Why should you buy a high powered pellet rifle?

Now that I am older and much wiser (that should get a few laughs), I can think of several reasons that a pellet rifle would be useful tool instead of a simple toy.

  1. First they are incredibly quiet. Which means if you live in a big city like me, you can shoot in your back yard.
  2. Second is accuracy. Understandably a .22 can shoot further, but pellet rifles are just as accurate for slightly shorter ranges.
  3. Third is Affordability. A nice pellet rifle with scope is about the same price as a .22 rifle. But the ammo is so much cheaper. You can buy a 1000 pellets for the same price you pay for 100 .22 bullets. That is a lot of small game that can be shot very cheaply.

What is the Best Pellet Rifle for Preppers?

Before we can answer that question, it is a good idea to know the different types of rifles available. Here is a chart to help explain your options.

Variable Pump CO2 Break Barrel Pre-charged Pneumatic (PCP)
POWER SOURCE 3-10 strokes of an on-board lever to compress air 12-gram cartridge Spring or piston cocked by a lever (barrel) On-board high pressure reservoir
FILLING METHOD None, self-contained Insertion of CO2 cartridge None, self-contained Use of high pressure tank or pump to fill on-board reservoir
VELOCITY Up to 700 fps Up to 780 fps Up to 1400 fps Up to 1100 fps
NUMBER OF SHOTS Unlimited (must be pumped for each shot) 40-60, varies on rapidity of trigger pull Unlimited (must be cocked for each shot) 15-35 (varies with caliber)
USES Target Shooting, Plinking, Pest Control Target Shooting, Plinking Target Shooting, Plinking, Pest Control, Small Game Hunting Target Shooting, Plinking, Pest Control, Small Game Hunting, Large Game Hunting
EFFECTIVE RANGE 15 yards 20 yards 35 yards 60 yards
COST $40 – $200 $80 – $130 $100 – $300 $250 – $600
ADVANTAGES Velocity is variable based on number of strokes Convenient, accurate Self-contained, accurate Powerful, consistent, superbly accurate
DISADVANTAGES Must be pumped up for every shot Performance can vary with temperature (70 degrees is optimum) Requires practice to shoot at highest accuracy External fill source required

Once you have seen this chart I think that, for the purposes of prepping, we should eliminate a few of the rifle types that aren’t well suited to prepper needs before continuing.

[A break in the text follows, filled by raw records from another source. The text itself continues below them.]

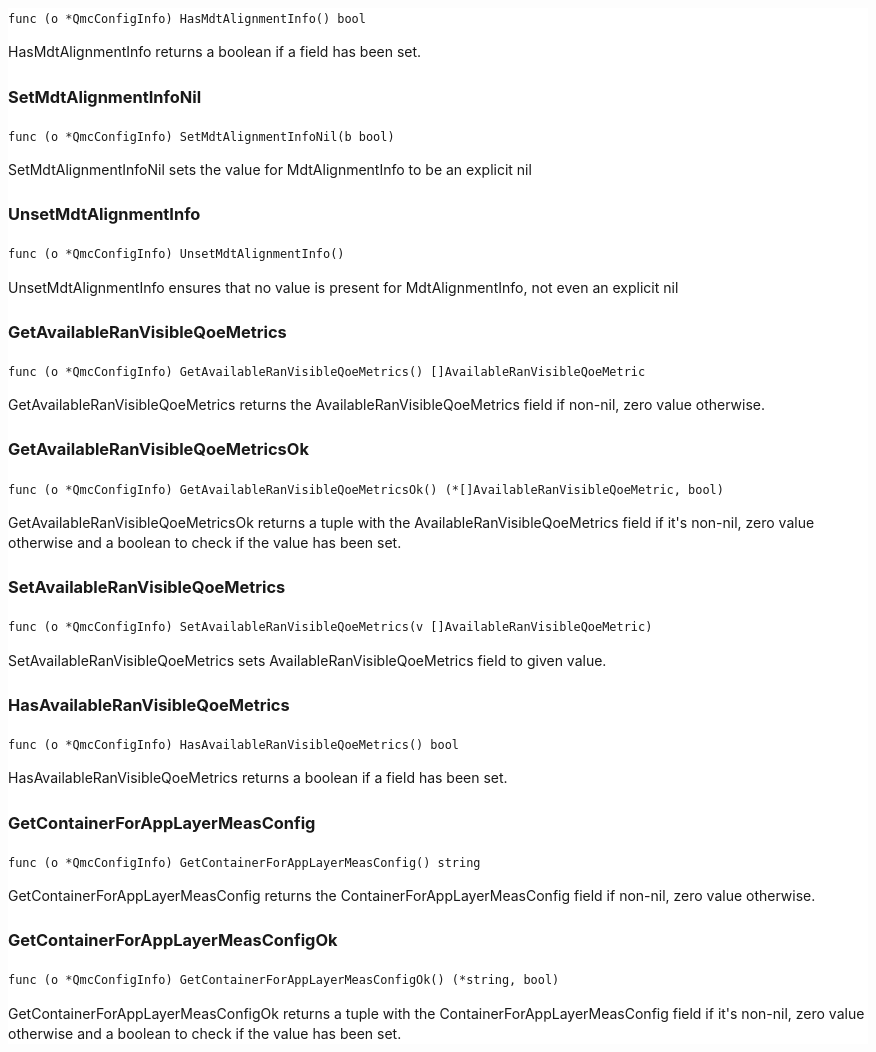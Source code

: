 `func (o *QmcConfigInfo) HasMdtAlignmentInfo() bool`

HasMdtAlignmentInfo returns a boolean if a field has been set.

### SetMdtAlignmentInfoNil

`func (o *QmcConfigInfo) SetMdtAlignmentInfoNil(b bool)`

 SetMdtAlignmentInfoNil sets the value for MdtAlignmentInfo to be an explicit nil

### UnsetMdtAlignmentInfo
`func (o *QmcConfigInfo) UnsetMdtAlignmentInfo()`

UnsetMdtAlignmentInfo ensures that no value is present for MdtAlignmentInfo, not even an explicit nil
### GetAvailableRanVisibleQoeMetrics

`func (o *QmcConfigInfo) GetAvailableRanVisibleQoeMetrics() []AvailableRanVisibleQoeMetric`

GetAvailableRanVisibleQoeMetrics returns the AvailableRanVisibleQoeMetrics field if non-nil, zero value otherwise.

### GetAvailableRanVisibleQoeMetricsOk

`func (o *QmcConfigInfo) GetAvailableRanVisibleQoeMetricsOk() (*[]AvailableRanVisibleQoeMetric, bool)`

GetAvailableRanVisibleQoeMetricsOk returns a tuple with the AvailableRanVisibleQoeMetrics field if it's non-nil, zero value otherwise
and a boolean to check if the value has been set.

### SetAvailableRanVisibleQoeMetrics

`func (o *QmcConfigInfo) SetAvailableRanVisibleQoeMetrics(v []AvailableRanVisibleQoeMetric)`

SetAvailableRanVisibleQoeMetrics sets AvailableRanVisibleQoeMetrics field to given value.

### HasAvailableRanVisibleQoeMetrics

`func (o *QmcConfigInfo) HasAvailableRanVisibleQoeMetrics() bool`

HasAvailableRanVisibleQoeMetrics returns a boolean if a field has been set.

### GetContainerForAppLayerMeasConfig

`func (o *QmcConfigInfo) GetContainerForAppLayerMeasConfig() string`

GetContainerForAppLayerMeasConfig returns the ContainerForAppLayerMeasConfig field if non-nil, zero value otherwise.

### GetContainerForAppLayerMeasConfigOk

`func (o *QmcConfigInfo) GetContainerForAppLayerMeasConfigOk() (*string, bool)`

GetContainerForAppLayerMeasConfigOk returns a tuple with the ContainerForAppLayerMeasConfig field if it's non-nil, zero value otherwise
and a boolean to check if the value has been set.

I think the CO2 pellet rifle is mostly useless (for preppers) because it depends on a cartridge that is temperature sensitive and will eventually become depleted and require replacement.

The variable pump rifle is capable of taking out birds and squirrels, but the velocity and range really aren’t that great.

The pre-charged pneumatic (PCP) is the most powerful pellet rifle type, has a high velocity, the longest range, and several are semi-automatics. But a really nice PCP easily costs between $450-$600, and you can buy a Ruger 10/22 with several thousand rounds of .22 ammo for that price.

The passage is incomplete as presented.